DIRECTIONS FOR THIS TASK: Images appear in the records below; leave them out and repeat everything else exactly.

DATA LISTING:
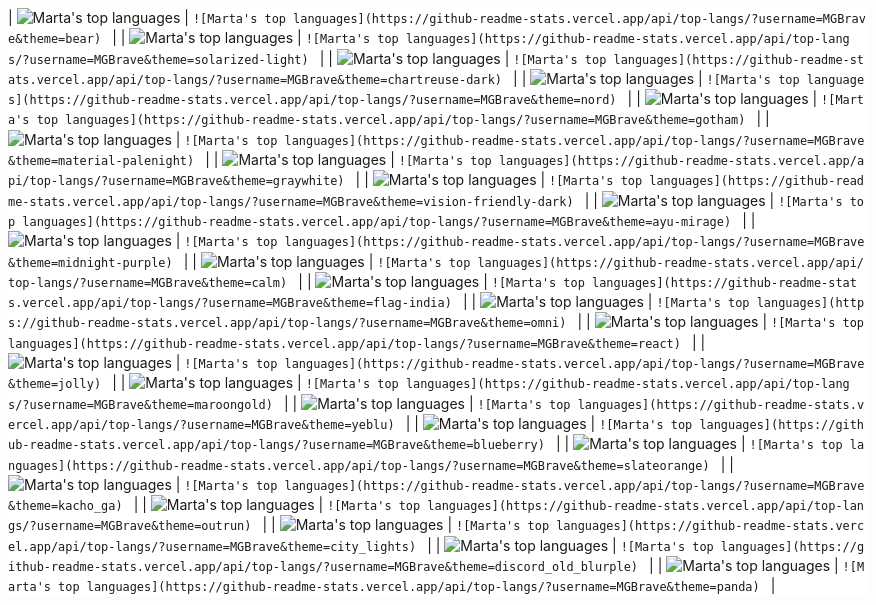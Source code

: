 | ![Marta's top languages](https://github-readme-stats.vercel.app/api/top-langs/?username=mggcode&theme=bear)  |   ```![Marta's top languages](https://github-readme-stats.vercel.app/api/top-langs/?username=MGBrave&theme=bear) ``` |
| ![Marta's top languages](https://github-readme-stats.vercel.app/api/top-langs/?username=mggcode&theme=solarized-light)  |   ```![Marta's top languages](https://github-readme-stats.vercel.app/api/top-langs/?username=MGBrave&theme=solarized-light) ``` |
| ![Marta's top languages](https://github-readme-stats.vercel.app/api/top-langs/?username=mggcode&theme=chartreuse-dark)  |   ```![Marta's top languages](https://github-readme-stats.vercel.app/api/top-langs/?username=MGBrave&theme=chartreuse-dark) ``` |
| ![Marta's top languages](https://github-readme-stats.vercel.app/api/top-langs/?username=mggcode&theme=nord)  |   ```![Marta's top languages](https://github-readme-stats.vercel.app/api/top-langs/?username=MGBrave&theme=nord) ``` |
| ![Marta's top languages](https://github-readme-stats.vercel.app/api/top-langs/?username=mggcode&theme=gotham)  |   ```![Marta's top languages](https://github-readme-stats.vercel.app/api/top-langs/?username=MGBrave&theme=gotham) ``` |
| ![Marta's top languages](https://github-readme-stats.vercel.app/api/top-langs/?username=mggcode&theme=material-palenight)  |   ```![Marta's top languages](https://github-readme-stats.vercel.app/api/top-langs/?username=MGBrave&theme=material-palenight) ``` |
| ![Marta's top languages](https://github-readme-stats.vercel.app/api/top-langs/?username=mggcode&theme=graywhite)  |   ```![Marta's top languages](https://github-readme-stats.vercel.app/api/top-langs/?username=MGBrave&theme=graywhite) ``` |
| ![Marta's top languages](https://github-readme-stats.vercel.app/api/top-langs/?username=mggcode&theme=vision-friendly-dark)  |   ```![Marta's top languages](https://github-readme-stats.vercel.app/api/top-langs/?username=MGBrave&theme=vision-friendly-dark) ``` |
| ![Marta's top languages](https://github-readme-stats.vercel.app/api/top-langs/?username=mggcode&theme=ayu-mirage)  |   ```![Marta's top languages](https://github-readme-stats.vercel.app/api/top-langs/?username=MGBrave&theme=ayu-mirage) ``` |
| ![Marta's top languages](https://github-readme-stats.vercel.app/api/top-langs/?username=mggcode&theme=midnight-purple)  |   ```![Marta's top languages](https://github-readme-stats.vercel.app/api/top-langs/?username=MGBrave&theme=midnight-purple) ``` |
| ![Marta's top languages](https://github-readme-stats.vercel.app/api/top-langs/?username=mggcode&theme=calm)  |   ```![Marta's top languages](https://github-readme-stats.vercel.app/api/top-langs/?username=MGBrave&theme=calm) ``` |
| ![Marta's top languages](https://github-readme-stats.vercel.app/api/top-langs/?username=mggcode&theme=flag-india)  |   ```![Marta's top languages](https://github-readme-stats.vercel.app/api/top-langs/?username=MGBrave&theme=flag-india) ``` |
| ![Marta's top languages](https://github-readme-stats.vercel.app/api/top-langs/?username=mggcode&theme=omni)  |   ```![Marta's top languages](https://github-readme-stats.vercel.app/api/top-langs/?username=MGBrave&theme=omni) ``` |
| ![Marta's top languages](https://github-readme-stats.vercel.app/api/top-langs/?username=mggcode&theme=react)  |   ```![Marta's top languages](https://github-readme-stats.vercel.app/api/top-langs/?username=MGBrave&theme=react) ``` |
| ![Marta's top languages](https://github-readme-stats.vercel.app/api/top-langs/?username=mggcode&theme=jolly)  |   ```![Marta's top languages](https://github-readme-stats.vercel.app/api/top-langs/?username=MGBrave&theme=jolly) ``` |
| ![Marta's top languages](https://github-readme-stats.vercel.app/api/top-langs/?username=mggcode&theme=maroongold)  |   ```![Marta's top languages](https://github-readme-stats.vercel.app/api/top-langs/?username=MGBrave&theme=maroongold) ``` |
| ![Marta's top languages](https://github-readme-stats.vercel.app/api/top-langs/?username=mggcode&theme=yeblu)  |   ```![Marta's top languages](https://github-readme-stats.vercel.app/api/top-langs/?username=MGBrave&theme=yeblu) ``` |
| ![Marta's top languages](https://github-readme-stats.vercel.app/api/top-langs/?username=mggcode&theme=blueberry)  |   ```![Marta's top languages](https://github-readme-stats.vercel.app/api/top-langs/?username=MGBrave&theme=blueberry) ``` |
| ![Marta's top languages](https://github-readme-stats.vercel.app/api/top-langs/?username=mggcode&theme=slateorange)  |   ```![Marta's top languages](https://github-readme-stats.vercel.app/api/top-langs/?username=MGBrave&theme=slateorange) ``` |
| ![Marta's top languages](https://github-readme-stats.vercel.app/api/top-langs/?username=mggcode&theme=kacho_ga)  |   ```![Marta's top languages](https://github-readme-stats.vercel.app/api/top-langs/?username=MGBrave&theme=kacho_ga) ``` |
| ![Marta's top languages](https://github-readme-stats.vercel.app/api/top-langs/?username=mggcode&theme=outrun)  |   ```![Marta's top languages](https://github-readme-stats.vercel.app/api/top-langs/?username=MGBrave&theme=outrun) ``` |
| ![Marta's top languages](https://github-readme-stats.vercel.app/api/top-langs/?username=mggcode&theme=city_lights)  |   ```![Marta's top languages](https://github-readme-stats.vercel.app/api/top-langs/?username=MGBrave&theme=city_lights) ``` |
| ![Marta's top languages](https://github-readme-stats.vercel.app/api/top-langs/?username=mggcode&theme=discord_old_blurple)  |   ```![Marta's top languages](https://github-readme-stats.vercel.app/api/top-langs/?username=MGBrave&theme=discord_old_blurple) ``` |
| ![Marta's top languages](https://github-readme-stats.vercel.app/api/top-langs/?username=mggcode&theme=panda)  |   ```![Marta's top languages](https://github-readme-stats.vercel.app/api/top-langs/?username=MGBrave&theme=panda) ``` |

ANSWER TO THIS EXERCISE:
Source code

: | ![Marta's top languages](https://github-readme-stats.vercel.app/api/top-langs/?username=mggcode&theme=bear)  |   ```![Marta's top languages](https://github-readme-stats.vercel.app/api/top-langs/?username=MGBrave&theme=bear) ``` |
| ![Marta's top languages](https://github-readme-stats.vercel.app/api/top-langs/?username=mggcode&theme=solarized-light)  |   ```![Marta's top languages](https://github-readme-stats.vercel.app/api/top-langs/?username=MGBrave&theme=solarized-light) ``` |
| ![Marta's top languages](https://github-readme-stats.vercel.app/api/top-langs/?username=mggcode&theme=chartreuse-dark)  |   ```![Marta's top languages](https://github-readme-stats.vercel.app/api/top-langs/?username=MGBrave&theme=chartreuse-dark) ``` |
| ![Marta's top languages](https://github-readme-stats.vercel.app/api/top-langs/?username=mggcode&theme=nord)  |   ```![Marta's top languages](https://github-readme-stats.vercel.app/api/top-langs/?username=MGBrave&theme=nord) ``` |
| ![Marta's top languages](https://github-readme-stats.vercel.app/api/top-langs/?username=mggcode&theme=gotham)  |   ```![Marta's top languages](https://github-readme-stats.vercel.app/api/top-langs/?username=MGBrave&theme=gotham) ``` |
| ![Marta's top languages](https://github-readme-stats.vercel.app/api/top-langs/?username=mggcode&theme=material-palenight)  |   ```![Marta's top languages](https://github-readme-stats.vercel.app/api/top-langs/?username=MGBrave&theme=material-palenight) ``` |
| ![Marta's top languages](https://github-readme-stats.vercel.app/api/top-langs/?username=mggcode&theme=graywhite)  |   ```![Marta's top languages](https://github-readme-stats.vercel.app/api/top-langs/?username=MGBrave&theme=graywhite) ``` |
| ![Marta's top languages](https://github-readme-stats.vercel.app/api/top-langs/?username=mggcode&theme=vision-friendly-dark)  |   ```![Marta's top languages](https://github-readme-stats.vercel.app/api/top-langs/?username=MGBrave&theme=vision-friendly-dark) ``` |
| ![Marta's top languages](https://github-readme-stats.vercel.app/api/top-langs/?username=mggcode&theme=ayu-mirage)  |   ```![Marta's top languages](https://github-readme-stats.vercel.app/api/top-langs/?username=MGBrave&theme=ayu-mirage) ``` |
| ![Marta's top languages](https://github-readme-stats.vercel.app/api/top-langs/?username=mggcode&theme=midnight-purple)  |   ```![Marta's top languages](https://github-readme-stats.vercel.app/api/top-langs/?username=MGBrave&theme=midnight-purple) ``` |
| ![Marta's top languages](https://github-readme-stats.vercel.app/api/top-langs/?username=mggcode&theme=calm)  |   ```![Marta's top languages](https://github-readme-stats.vercel.app/api/top-langs/?username=MGBrave&theme=calm) ``` |
| ![Marta's top languages](https://github-readme-stats.vercel.app/api/top-langs/?username=mggcode&theme=flag-india)  |   ```![Marta's top languages](https://github-readme-stats.vercel.app/api/top-langs/?username=MGBrave&theme=flag-india) ``` |
| ![Marta's top languages](https://github-readme-stats.vercel.app/api/top-langs/?username=mggcode&theme=omni)  |   ```![Marta's top languages](https://github-readme-stats.vercel.app/api/top-langs/?username=MGBrave&theme=omni) ``` |
| ![Marta's top languages](https://github-readme-stats.vercel.app/api/top-langs/?username=mggcode&theme=react)  |   ```![Marta's top languages](https://github-readme-stats.vercel.app/api/top-langs/?username=MGBrave&theme=react) ``` |
| ![Marta's top languages](https://github-readme-stats.vercel.app/api/top-langs/?username=mggcode&theme=jolly)  |   ```![Marta's top languages](https://github-readme-stats.vercel.app/api/top-langs/?username=MGBrave&theme=jolly) ``` |
| ![Marta's top languages](https://github-readme-stats.vercel.app/api/top-langs/?username=mggcode&theme=maroongold)  |   ```![Marta's top languages](https://github-readme-stats.vercel.app/api/top-langs/?username=MGBrave&theme=maroongold) ``` |
| ![Marta's top languages](https://github-readme-stats.vercel.app/api/top-langs/?username=mggcode&theme=yeblu)  |   ```![Marta's top languages](https://github-readme-stats.vercel.app/api/top-langs/?username=MGBrave&theme=yeblu) ``` |
| ![Marta's top languages](https://github-readme-stats.vercel.app/api/top-langs/?username=mggcode&theme=blueberry)  |   ```![Marta's top languages](https://github-readme-stats.vercel.app/api/top-langs/?username=MGBrave&theme=blueberry) ``` |
| ![Marta's top languages](https://github-readme-stats.vercel.app/api/top-langs/?username=mggcode&theme=slateorange)  |   ```![Marta's top languages](https://github-readme-stats.vercel.app/api/top-langs/?username=MGBrave&theme=slateorange) ``` |
| ![Marta's top languages](https://github-readme-stats.vercel.app/api/top-langs/?username=mggcode&theme=kacho_ga)  |   ```![Marta's top languages](https://github-readme-stats.vercel.app/api/top-langs/?username=MGBrave&theme=kacho_ga) ``` |
| ![Marta's top languages](https://github-readme-stats.vercel.app/api/top-langs/?username=mggcode&theme=outrun)  |   ```![Marta's top languages](https://github-readme-stats.vercel.app/api/top-langs/?username=MGBrave&theme=outrun) ``` |
| ![Marta's top languages](https://github-readme-stats.vercel.app/api/top-langs/?username=mggcode&theme=city_lights)  |   ```![Marta's top languages](https://github-readme-stats.vercel.app/api/top-langs/?username=MGBrave&theme=city_lights) ``` |
| ![Marta's top languages](https://github-readme-stats.vercel.app/api/top-langs/?username=mggcode&theme=discord_old_blurple)  |   ```![Marta's top languages](https://github-readme-stats.vercel.app/api/top-langs/?username=MGBrave&theme=discord_old_blurple) ``` |
| ![Marta's top languages](https://github-readme-stats.vercel.app/api/top-langs/?username=mggcode&theme=panda)  |   ```![Marta's top languages](https://github-readme-stats.vercel.app/api/top-langs/?username=MGBrave&theme=panda) ``` |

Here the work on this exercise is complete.